(DATA RECORDS)

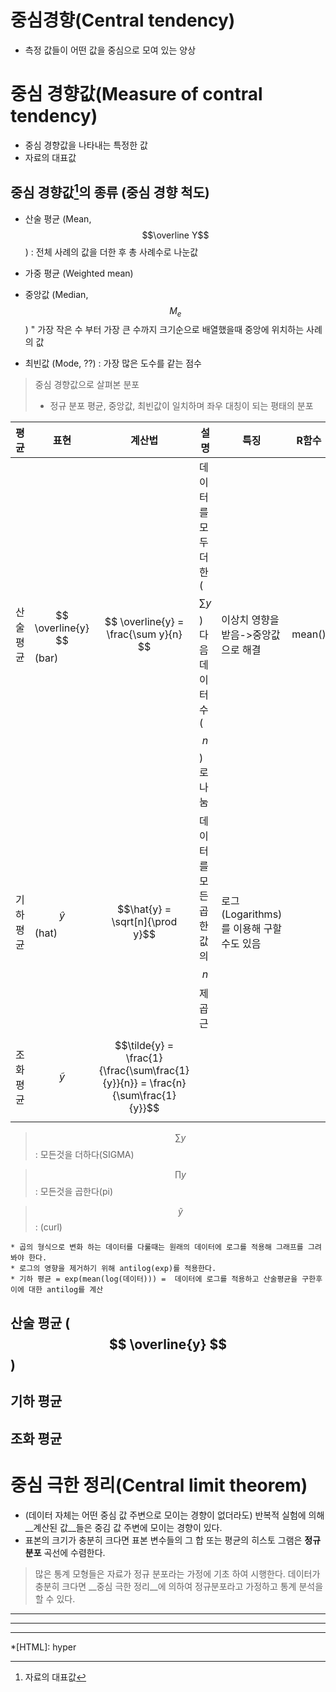 # 중심경향(Central tendency)
* 측정 값들이 어떤 값을 중심으로 모여 있는 양상 

# 중심 경향값(Measure of contral tendency)
* 중심 경향값을 나타내는 특정한 값 
* 자료의 대표값

## 중심 경향값[^1]의 종류 (중심 경향 척도)

* 산술 평균 (Mean, $$\overline Y$$) : 전체 사례의 값을 더한 후 총 사례수로 나눈값

* 가중 평균 (Weighted mean)

* 중앙값 (Median, $$ M_e $$) " 가장 작은 수 부터 가장 큰 수까지 크기순으로 배열했을때 중앙에 위치하는 사례의 값

* 최빈값 (Mode, ??) : 가장 많은 도수를 같는 점수 
    
> 중심 경향값으로 살펴본 분포 
> * 정규 분포 평균, 중앙값, 최빈값이 일치하며 좌우 대칭이 되는 평태의 분포 


|평균|표현|계산법|설명|특징|R함수|
|-|-|-|-|-|-|
|산술평균|$$ \overline{y} $$ (bar)|$$ \overline{y} = \frac{\sum y}{n} $$|데이터를 모두 더한($$\sum y$$) 다음 데이터 수($$n$$)로 나눔|이상치 영향을 받음->중앙값으로 해결|mean()|
|기하평균|$$ \hat{y} $$ (hat)|$$\hat{y} = \sqrt[n]{\prod y}$$|데이터를 모든 곱한 값의 $$n$$제곱근|로그(Logarithms)를 이용해 구할수도 있음||
|조화평균|$$ \tilde{y} $$|$$\tilde{y} = \frac{1}{\frac{\sum\frac{1}{y}}{n}} = \frac{n}{\sum\frac{1}{y}}$$||||

> $$\sum y$$ : 모든것을 더하다(SIGMA)

> $$\prod y$$ : 모든것을 곱한다(pi)

> $$ \tilde{y} $$ : (curl)


    * 곱의 형식으로 변화 하는 데이터를 다룰때는 원래의 데이터에 로그를 적용해 그래프를 그려 봐야 한다.  
    * 로그의 영향을 제거하기 위해 antilog(exp)를 적용한다. 
    * 기하 평균 = exp(mean(log(데이터))) =  데이터에 로그를 적용하고 산술평균을 구한후 이에 대한 antilog를 계산 
  

## 산술 평균 ( $$ \overline{y} $$ )


## 기하 평균

## 조화 평균 

# 중심 극한 정리(Central limit theorem)
* (데이터 자체는 어떤 중심 값 주변으로 모이는 경향이 없더라도) 반복적 실험에 의해 __계산된 값__들은 중김 값 주변에 모이는 경향이 있다. 
* 표본의 크기가 충분히 크다면 표본 변수들의 그 합 또는 평균의 히스토 그램은 __정규분포__ 곡선에 수렴한다. 

> 많은 통계 모형들은 자료가 정규 분포라는 가정에 기초 하여 시행한다. 데이터가 충분히 크다면 __중심 극한 정리__에 의하여 정규분포라고 가정하고 통계 분석을 할 수 있다. 

---
[^1]: 자료의 대표값
---
[1]: http://example.org/ "Title"

---
*[HTML]: hyper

(End DATA RECORDS)

▸ PROBLEM:
Would you copy every line of the entries that includes the word "overline"?

▸ SOLUTION FOR THIS PROBLEM:
* 산술 평균 (Mean, $$\overline Y$$) : 전체 사례의 값을 더한 후 총 사례수로 나눈값
|산술평균|$$ \overline{y} $$ (bar)|$$ \overline{y} = \frac{\sum y}{n} $$|데이터를 모두 더한($$\sum y$$) 다음 데이터 수($$n$$)로 나눔|이상치 영향을 받음->중앙값으로 해결|mean()|
## 산술 평균 ( $$ \overline{y} $$ )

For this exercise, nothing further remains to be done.